Marketers could soon use the images you post on social media to figure out your “top-of-mind” associations with their brands.
Using five million such images, researchers have taken a first step toward this capability in a new study.
Eric Xing, associate professor of machine learning, computer science, and language technologies at Carnegie Mellon University, and Gunhee Kim, then a Ph.D. student in computer science, looked at images associated with 48 brands in four categories—sports, luxury, beer, and fast food. The images came from popular photo-sharing sites such as Pinterest and Flickr.
Their automated process produced clusters of photos that are typical of certain brands—watch images with Rolex, tartan plaid with Burberry. But some of the highly ranked associations underscored the type of information particularly associated with images and especially with images from social media sites.
For instance, clusters for Rolex included images of horse-riding and auto-racing events, which the watchmaker sponsored. Many wedding clusters were highly associated with the French fashion house of Louis Vuitton.
Both instances, Kim notes, are events where people tend to take and share lots of photos, each of which is an opportunity to show brands in the context in which they are used and experienced.
Marketers are always trying to get inside the heads of customers to find out what a brand name makes them think or feel. What does “Nike” bring to mind? Tiger Woods? Shoes? Basketball?
Researchers have used questionnaires to gather this information, but, with the advent of online communities, more emphasis is being placed on analyzing texts that people post to social media.
“Now, the question is whether we can leverage the billions of online photos that people have uploaded,” says Kim, now with Disney Research Pittsburgh. Digital cameras and smartphones have made it easy for people to snap and share photos from their daily lives, many of which relate in some way to one brand or another.
“Our work is the first attempt to perform such photo-based association analysis,” Kim says. “We cannot completely replace text-based analysis, but already we have shown this method can provide information that complements existing brand associations.”
From images to ads
Kim and Xing obtained photos that people had shared and had tagged with one of 48 brand names. They developed a method for analyzing the overall appearance of the photos and clustering similar appearing images together, providing core visual concepts associated with each brand.
They also developed an algorithm that would then isolate the portion of the image associated with the brand, such as identifying a Burger King sign along a highway, or adidas apparel worn by someone in a photo.
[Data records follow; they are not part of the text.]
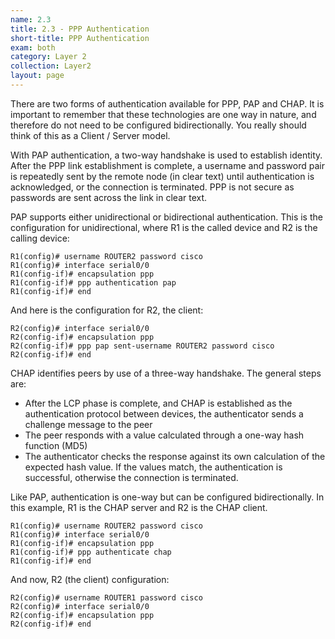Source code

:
 ```yaml
---
name: 2.3
title: 2.3 - PPP Authentication
short-title: PPP Authentication
exam: both
category: Layer 2
collection: Layer2
layout: page
---
```

There are two forms of authentication available for PPP, PAP and CHAP. It is important to remember that these technologies are one way in nature, and therefore do not need to be configured bidirectionally. You really should think of this as a Client / Server model.

With PAP authentication, a two-way handshake is used to establish identity. After the PPP link establishment is complete, a username and password pair is repeatedly sent by the remote node (in clear text) until authentication is acknowledged, or the connection is terminated. PPP is not secure as passwords are sent across the link in clear text.

PAP supports either unidirectional or bidirectional authentication. This is the configuration for unidirectional, where R1 is the called device and R2 is the calling device:
```
R1(config)# username ROUTER2 password cisco
R1(config)# interface serial0/0
R1(config-if)# encapsulation ppp
R1(config-if)# ppp authentication pap
R1(config-if)# end
```
And here is the configuration for R2, the client:
```
R2(config)# interface serial0/0
R2(config-if)# encapsulation ppp
R2(config-if)# ppp pap sent-username ROUTER2 password cisco
R2(config-if)# end
```

CHAP identifies peers by use of a three-way handshake. The general steps are:
- After the LCP phase is complete, and CHAP is established as the authentication protocol between devices, the authenticator sends a challenge message to the peer
- The peer responds with a value calculated through a one-way hash function (MD5)
- The authenticator checks the response against its own calculation of the expected hash value. If the values match, the authentication is successful, otherwise the connection is terminated.

Like PAP, authentication is one-way but can be configured bidirectionally. In this example, R1 is the CHAP server and R2 is the CHAP client.
```
R1(config)# username ROUTER2 password cisco
R1(config)# interface serial0/0
R1(config-if)# encapsulation ppp
R1(config-if)# ppp authenticate chap
R1(config-if)# end
```
And now,  R2 (the client) configuration:
```
R2(config)# username ROUTER1 password cisco
R2(config)# interface serial0/0
R2(config-if)# encapsulation ppp
R2(config-if)# end
```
Kim emphasizes that this work represents just the first step toward mining marketing data from images. But it also suggests some new directions and some additional applications of computer vision in electronic commerce.
For instance, it may be possible to generate keywords from images people have posted and use those keywords to direct relevant advertisements to that individual, in much the same way sponsored search now does with text queries.
Kim will present the research December 7 at the IEEE Workshop on Large Scale Visual Commerce in Sydney, Australia, and at WSDM 2014, an international conference on search and data mining on the web, February 24-28 in New York City. The National Science Foundation and Google supported the work.